(Data extracted from a collection)
[Start of Attachment]

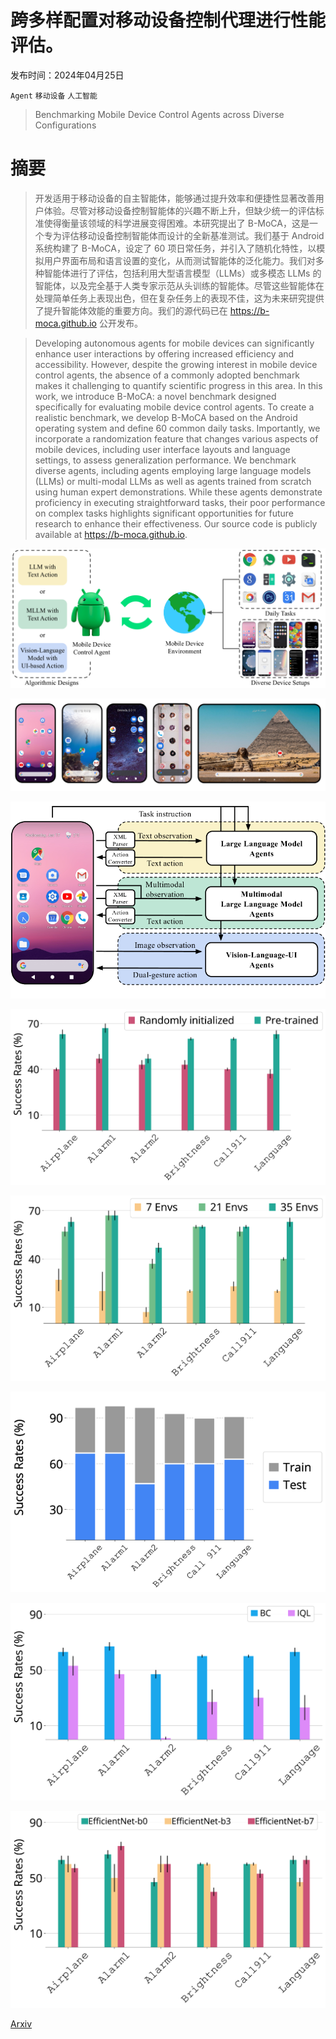 # 跨多样配置对移动设备控制代理进行性能评估。

发布时间：2024年04月25日

`Agent` `移动设备` `人工智能`

> Benchmarking Mobile Device Control Agents across Diverse Configurations

# 摘要

> 开发适用于移动设备的自主智能体，能够通过提升效率和便捷性显著改善用户体验。尽管对移动设备控制智能体的兴趣不断上升，但缺少统一的评估标准使得衡量该领域的科学进展变得困难。本研究提出了 B-MoCA，这是一个专为评估移动设备控制智能体而设计的全新基准测试。我们基于 Android 系统构建了 B-MoCA，设定了 60 项日常任务，并引入了随机化特性，以模拟用户界面布局和语言设置的变化，从而测试智能体的泛化能力。我们对多种智能体进行了评估，包括利用大型语言模型（LLMs）或多模态 LLMs 的智能体，以及完全基于人类专家示范从头训练的智能体。尽管这些智能体在处理简单任务上表现出色，但在复杂任务上的表现不佳，这为未来研究提供了提升智能体效能的重要方向。我们的源代码已在 https://b-moca.github.io 公开发布。

> Developing autonomous agents for mobile devices can significantly enhance user interactions by offering increased efficiency and accessibility. However, despite the growing interest in mobile device control agents, the absence of a commonly adopted benchmark makes it challenging to quantify scientific progress in this area. In this work, we introduce B-MoCA: a novel benchmark designed specifically for evaluating mobile device control agents. To create a realistic benchmark, we develop B-MoCA based on the Android operating system and define 60 common daily tasks. Importantly, we incorporate a randomization feature that changes various aspects of mobile devices, including user interface layouts and language settings, to assess generalization performance. We benchmark diverse agents, including agents employing large language models (LLMs) or multi-modal LLMs as well as agents trained from scratch using human expert demonstrations. While these agents demonstrate proficiency in executing straightforward tasks, their poor performance on complex tasks highlights significant opportunities for future research to enhance their effectiveness. Our source code is publicly available at https://b-moca.github.io.

![跨多样配置对移动设备控制代理进行性能评估。](../../../paper_images/2404.16660/x1.png)

![跨多样配置对移动设备控制代理进行性能评估。](../../../paper_images/2404.16660/x2.png)

![跨多样配置对移动设备控制代理进行性能评估。](../../../paper_images/2404.16660/x3.png)

![跨多样配置对移动设备控制代理进行性能评估。](../../../paper_images/2404.16660/x5.png)

![跨多样配置对移动设备控制代理进行性能评估。](../../../paper_images/2404.16660/x6.png)

![跨多样配置对移动设备控制代理进行性能评估。](../../../paper_images/2404.16660/x7.png)

![跨多样配置对移动设备控制代理进行性能评估。](../../../paper_images/2404.16660/x8.png)

![跨多样配置对移动设备控制代理进行性能评估。](../../../paper_images/2404.16660/x9.png)

[Arxiv](https://arxiv.org/abs/2404.16660)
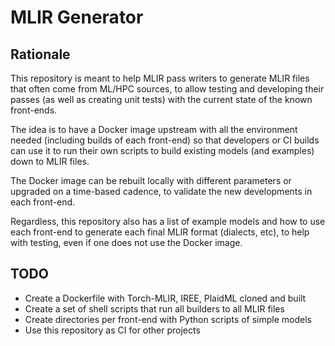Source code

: MLIR Generator
==============

Rationale
---------

This repository is meant to help MLIR pass writers to generate MLIR files
that often come from ML/HPC sources, to allow testing and developing their
passes (as well as creating unit tests) with the current state of the known
front-ends.

The idea is to have a Docker image upstream with all the environment needed
(including builds of each front-end) so that developers or CI builds can use
it to run their own scripts to build existing models (and examples) down to
MLIR files.

The Docker image can be rebuilt locally with different parameters or upgraded
on a time-based cadence, to validate the new developments in each front-end.

Regardless, this repository also has a list of example models and how to use
each front-end to generate each final MLIR format (dialects, etc), to help
with testing, even if one does not use the Docker image.


TODO
----

 * Create a Dockerfile with Torch-MLIR, IREE, PlaidML cloned and built
 * Create a set of shell scripts that run all builders to all MLIR files
 * Create directories per front-end with Python scripts of simple models
 * Use this repository as CI for other projects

[End of Attachment]

**TASK BRIEF:** Drop every picture, then write out the remaining entries above exactly as they appear.

**ANSWER:**
 # 跨多样配置对移动设备控制代理进行性能评估。

发布时间：2024年04月25日

`Agent` `移动设备` `人工智能`

> Benchmarking Mobile Device Control Agents across Diverse Configurations

# 摘要

> 开发适用于移动设备的自主智能体，能够通过提升效率和便捷性显著改善用户体验。尽管对移动设备控制智能体的兴趣不断上升，但缺少统一的评估标准使得衡量该领域的科学进展变得困难。本研究提出了 B-MoCA，这是一个专为评估移动设备控制智能体而设计的全新基准测试。我们基于 Android 系统构建了 B-MoCA，设定了 60 项日常任务，并引入了随机化特性，以模拟用户界面布局和语言设置的变化，从而测试智能体的泛化能力。我们对多种智能体进行了评估，包括利用大型语言模型（LLMs）或多模态 LLMs 的智能体，以及完全基于人类专家示范从头训练的智能体。尽管这些智能体在处理简单任务上表现出色，但在复杂任务上的表现不佳，这为未来研究提供了提升智能体效能的重要方向。我们的源代码已在 https://b-moca.github.io 公开发布。

> Developing autonomous agents for mobile devices can significantly enhance user interactions by offering increased efficiency and accessibility. However, despite the growing interest in mobile device control agents, the absence of a commonly adopted benchmark makes it challenging to quantify scientific progress in this area. In this work, we introduce B-MoCA: a novel benchmark designed specifically for evaluating mobile device control agents. To create a realistic benchmark, we develop B-MoCA based on the Android operating system and define 60 common daily tasks. Importantly, we incorporate a randomization feature that changes various aspects of mobile devices, including user interface layouts and language settings, to assess generalization performance. We benchmark diverse agents, including agents employing large language models (LLMs) or multi-modal LLMs as well as agents trained from scratch using human expert demonstrations. While these agents demonstrate proficiency in executing straightforward tasks, their poor performance on complex tasks highlights significant opportunities for future research to enhance their effectiveness. Our source code is publicly available at https://b-moca.github.io.

![跨多样配置对移动设备控制代理进行性能评估。](../../../paper_images/2404.16660/x1.png)

![跨多样配置对移动设备控制代理进行性能评估。](../../../paper_images/2404.16660/x2.png)

![跨多样配置对移动设备控制代理进行性能评估。](../../../paper_images/2404.16660/x3.png)

![跨多样配置对移动设备控制代理进行性能评估。](../../../paper_images/2404.16660/x5.png)

![跨多样配置对移动设备控制代理进行性能评估。](../../../paper_images/2404.16660/x6.png)

![跨多样配置对移动设备控制代理进行性能评估。](../../../paper_images/2404.16660/x7.png)

![跨多样配置对移动设备控制代理进行性能评估。](../../../paper_images/2404.16660/x8.png)

![跨多样配置对移动设备控制代理进行性能评估。](../../../paper_images/2404.16660/x9.png)

[Arxiv](https://arxiv.org/abs/2404.16660)
Source code

: MLIR Generator
==============

Rationale
---------

This repository is meant to help MLIR pass writers to generate MLIR files
that often come from ML/HPC sources, to allow testing and developing their
passes (as well as creating unit tests) with the current state of the known
front-ends.

The idea is to have a Docker image upstream with all the environment needed
(including builds of each front-end) so that developers or CI builds can use
it to run their own scripts to build existing models (and examples) down to
MLIR files.

The Docker image can be rebuilt locally with different parameters or upgraded
on a time-based cadence, to validate the new developments in each front-end.

Regardless, this repository also has a list of example models and how to use
each front-end to generate each final MLIR format (dialects, etc), to help
with testing, even if one does not use the Docker image.


TODO
----

 * Create a Dockerfile with Torch-MLIR, IREE, PlaidML cloned and built
 * Create a set of shell scripts that run all builders to all MLIR files
 * Create directories per front-end with Python scripts of simple models
 * Use this repository as CI for other projects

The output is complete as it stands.